Durante esta quinta (8) e sexta-feira (9) todo o corpo docente do curso de medicina da Universidade Potiguar (UnP) está em paralisação de advertência. Os professores e tutores estão garantidos pelo direito à greve, previsto no regime CLT. O Sindicato dos Médicos do Rio Grande do Norte (Sinmed/RN) encaminhou, com antecedência, ofício para o reitor da UnP, Gedson Bezerra Nunes, informando sobre a paralisação e justificando com as reivindicações da categoria.

Os profissionais pedem a suspensão imediata de demissões de médicos docentes do curso de Medicina, com manutenção da impossibilidade de desligamento, salvo por justa causa, no mínimo até dezembro de 2020. A apresentação de cronograma com prazos para melhoria das condições do Hospital Simulado, laboratórios, Centro Integrado da Saúde, internet e acesso aos computadores em sala de aula. Por fim pedem também a elaboração de novo edital para inscrição de projetos de pesquisa, de extensão e de ligas acadêmicas que contemple além do caráter voluntário, a opção da seleção de projetos com carga horária para os professores envolvidos.

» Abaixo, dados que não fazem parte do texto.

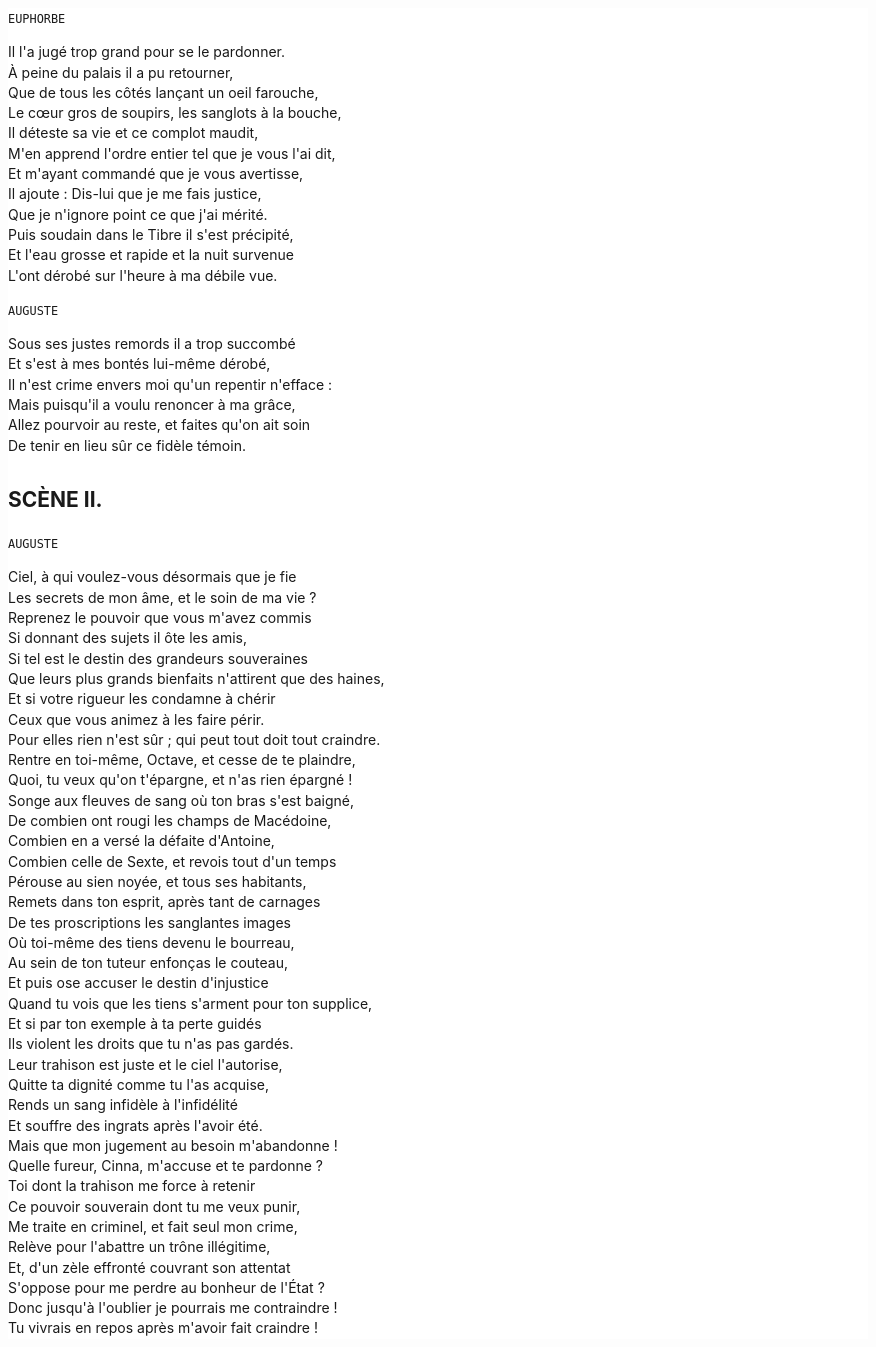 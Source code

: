     EUPHORBE
Il l'a jugé trop grand pour se le pardonner.  
À peine du palais il a pu retourner,  
Que de tous les côtés lançant un oeil farouche,  
Le cœur gros de soupirs, les sanglots à la bouche,  
Il déteste sa vie et ce complot maudit,  
M'en apprend l'ordre entier tel que je vous l'ai dit,  
Et m'ayant commandé que je vous avertisse,  
Il ajoute : Dis-lui que je me fais justice,  
Que je n'ignore point ce que j'ai mérité.  
Puis soudain dans le Tibre il s'est précipité,  
Et l'eau grosse et rapide et la nuit survenue  
L'ont dérobé sur l'heure à ma débile vue.  

    AUGUSTE
Sous ses justes remords il a trop succombé  
Et s'est à mes bontés lui-même dérobé,  
Il n'est crime envers moi qu'un repentir n'efface :  
Mais puisqu'il a voulu renoncer à ma grâce,  
Allez pourvoir au reste, et faites qu'on ait soin  
De tenir en lieu sûr ce fidèle témoin.  


## SCÈNE II.

    AUGUSTE
Ciel, à qui voulez-vous désormais que je fie  
Les secrets de mon âme, et le soin de ma vie ?  
Reprenez le pouvoir que vous m'avez commis  
Si donnant des sujets il ôte les amis,  
Si tel est le destin des grandeurs souveraines  
Que leurs plus grands bienfaits n'attirent que des haines,  
Et si votre rigueur les condamne à chérir  
Ceux que vous animez à les faire périr.  
Pour elles rien n'est sûr ; qui peut tout doit tout craindre.  
Rentre en toi-même, Octave, et cesse de te plaindre,  
Quoi, tu veux qu'on t'épargne, et n'as rien épargné !  
Songe aux fleuves de sang où ton bras s'est baigné,  
De combien ont rougi les champs de Macédoine,  
Combien en a versé la défaite d'Antoine,  
Combien celle de Sexte, et revois tout d'un temps  
Pérouse au sien noyée, et tous ses habitants,  
Remets dans ton esprit, après tant de carnages  
De tes proscriptions les sanglantes images  
Où toi-même des tiens devenu le bourreau,  
Au sein de ton tuteur enfonças le couteau,  
Et puis ose accuser le destin d'injustice  
Quand tu vois que les tiens s'arment pour ton supplice,  
Et si par ton exemple à ta perte guidés  
Ils violent les droits que tu n'as pas gardés.  
Leur trahison est juste et le ciel l'autorise,  
Quitte ta dignité comme tu l'as acquise,  
Rends un sang infidèle à l'infidélité  
Et souffre des ingrats après l'avoir été.  
Mais que mon jugement au besoin m'abandonne !  
Quelle fureur, Cinna, m'accuse et te pardonne ?  
Toi dont la trahison me force à retenir  
Ce pouvoir souverain dont tu me veux punir,  
Me traite en criminel, et fait seul mon crime,  
Relève pour l'abattre un trône illégitime,  
Et, d'un zèle effronté couvrant son attentat  
S'oppose pour me perdre au bonheur de l'État ?  
Donc jusqu'à l'oublier je pourrais me contraindre !  
Tu vivrais en repos après m'avoir fait craindre !   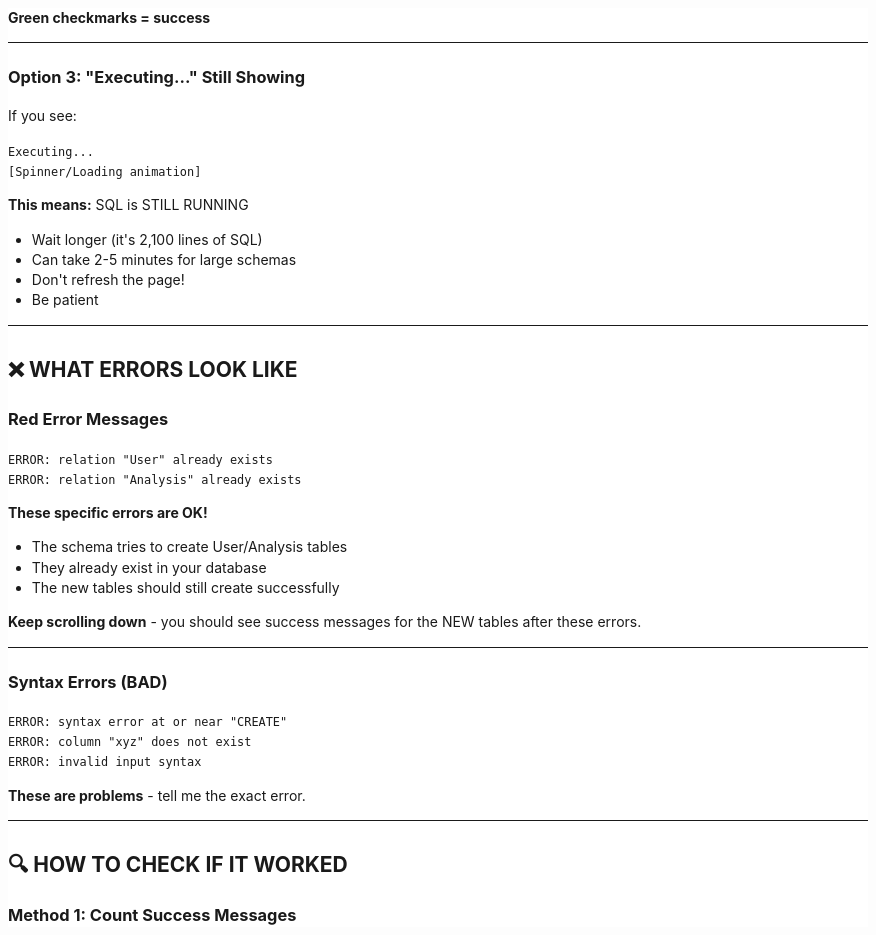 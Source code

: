 **Green checkmarks = success**

---

### **Option 3: "Executing..." Still Showing**

If you see:

```
Executing...
[Spinner/Loading animation]
```

**This means:** SQL is STILL RUNNING
- Wait longer (it's 2,100 lines of SQL)
- Can take 2-5 minutes for large schemas
- Don't refresh the page!
- Be patient

---

## ❌ WHAT ERRORS LOOK LIKE

### **Red Error Messages**

```
ERROR: relation "User" already exists
ERROR: relation "Analysis" already exists
```

**These specific errors are OK!**
- The schema tries to create User/Analysis tables
- They already exist in your database
- The new tables should still create successfully

**Keep scrolling down** - you should see success messages for the NEW tables after these errors.

---

### **Syntax Errors (BAD)**

```
ERROR: syntax error at or near "CREATE"
ERROR: column "xyz" does not exist
ERROR: invalid input syntax
```

**These are problems** - tell me the exact error.

---

## 🔍 HOW TO CHECK IF IT WORKED

### **Method 1: Count Success Messages**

“Acompanhamos os acontecimentos com preocupação, solidários aos professores em sua luta por preservar a excelente qualidade do ensino médico na instituição, fruto de muita dedicação, esforço e qualificação dos docentes. O sindicato se coloca como parte interessada em colaborar para encontrar um entendimento com a gestão, que garanta aos professores condições adequadas para o seu trabalho e aos estudantes a qualidade do ensino, fundamental para o exercício da profissão no futuro”, ressalta Geraldo Ferreira, presidente do Sinmed.